La lumière de novembre entrait en biais dans ma petite cuisine bretonne. Sur la table de bois attendait une langue de bœuf que je venais de tirer du bouillon. Elle fumait encore, lourde et lustrée, prête à être épluchée, exercice de patience qui apaise les nerfs et rend les pensées plus claires. Les écouteurs enfoncés dans mes oreilles, j’écoutais un podcast américain dont la voix, compacte comme un grain de café broyé, commentait la querelle qui ravage aujourd’hui la droite américaine.
Entre la pointe d’un couteau et la membrane grisâtre de la langue, j’entendais les accents passionnés de l’animateur. Il décrivait la fracture qui divise l’Amérique conservatrice, fracture que les Européens engoncés dans leurs catégories d’hier peinent à saisir. D’un côté, les tenants de l’Amérique d’abord, héritiers d’une tradition ancienne, presque préchrétienne, qui plonge ses racines dans l’isolationnisme d’avant guerre, dans ce refus viscéral de voir la République devenir le gendarme du monde. De l’autre côté se trouvent ceux qui, depuis les années soixante, défendent un conservatisme plus doctrinal, né lorsque la droite républicaine cessa de se penser comme l’expression d’un peuple historique pour se reconstruire autour d’une idée volontariste de la nation. Pour eux, être américain ne relève plus d’une continuité ethnoculturelle issue de l’Europe du Nord, mais de l’adhésion à un pacte politique précis, la Constitution des Pères fondateurs. Selon cette vision héritée de l’ère reaganienne, n’importe qui peut devenir américain pourvu qu’il embrasse ce corpus juridique, ce catéchisme civique qui définit les droits et les devoirs du citoyen. Ce conservatisme civique a lié son destin à un soutien indéfectible à Israël, perçu comme un allié moral, stratégique et spirituel, pivot d’un Occident conçu comme un ensemble de principes plutôt que comme une filiation.
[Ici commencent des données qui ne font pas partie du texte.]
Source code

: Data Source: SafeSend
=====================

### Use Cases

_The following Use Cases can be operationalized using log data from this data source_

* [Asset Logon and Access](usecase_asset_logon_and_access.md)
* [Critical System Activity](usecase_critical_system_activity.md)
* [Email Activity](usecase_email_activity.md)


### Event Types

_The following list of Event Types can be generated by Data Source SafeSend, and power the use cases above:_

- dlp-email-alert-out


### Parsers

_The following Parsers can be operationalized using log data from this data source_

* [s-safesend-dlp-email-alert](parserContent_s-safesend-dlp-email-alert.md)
Le podcasteur appelait cela la première ligne rouge. Le soutien à Israël. Toute remise en cause de cette solidarité immédiate et sans conditions est aussitôt interprétée comme un acte de guerre théologique contre le vieil édifice conservateur. Carlson lui même a senti le sol trembler sous ses pieds lorsque Fuentes répondit à ses questions sans reprendre le langage consacré. Les vieux républicains ont crié à l’hérésie, les institutions se sont contractées comme un muscle blessé, et l’on a vu surgir chez certains dirigeants un tremblement étrange, mélange de peur, de honte et de certitude d’être dépossédés.
Le podcasteur en venait ensuite à ce qu’il appelait la seconde ligne rouge, plus profonde, plus ancienne, plus instable. La définition de l’américanité. Qu’est ce qu’un Américain? Est ce seulement l’adhésion à un texte, la Constitution, ou faut il reconnaître, comme le murmurent désormais bien des jeunes, que l’Amérique est une mosaïque de tribus historiques, Euro Américains, Afro Américains, Hispano Américains, Indigènes. Les uns y voient une évidence anthropologique, les autres un blasphème contre la religion civique. Cette ligne, disait il, n’a jamais cessé de vibrer. Aujourd’hui elle se fissure sous la pression d’une jeunesse qui ne croit plus aux abstractions du siècle passé.
L’animateur revenait longuement sur l’apparition récente de Fuentes et sur son étrange capacité à réveiller des zones sensibles du mouvement. Depuis qu’il est apparu aux côtés de Kanye West lors d’un dîner malheureux, où Trump aurait vu surgir ce jeune visage comme une ombre portée, tout le parti semble pris d’un vertige. Les vieux cadres parlent d’extrémisme. Les jeunes parlent d’avenir. Certains pensent que Trump s’est laissé entourer par des forces indomptables qui pourraient un jour le dépasser. D’autres affirment que ce sont ces forces là qui redonnent son souffle au mouvement, qu’elles l’arrachent aux pesanteurs de Washington.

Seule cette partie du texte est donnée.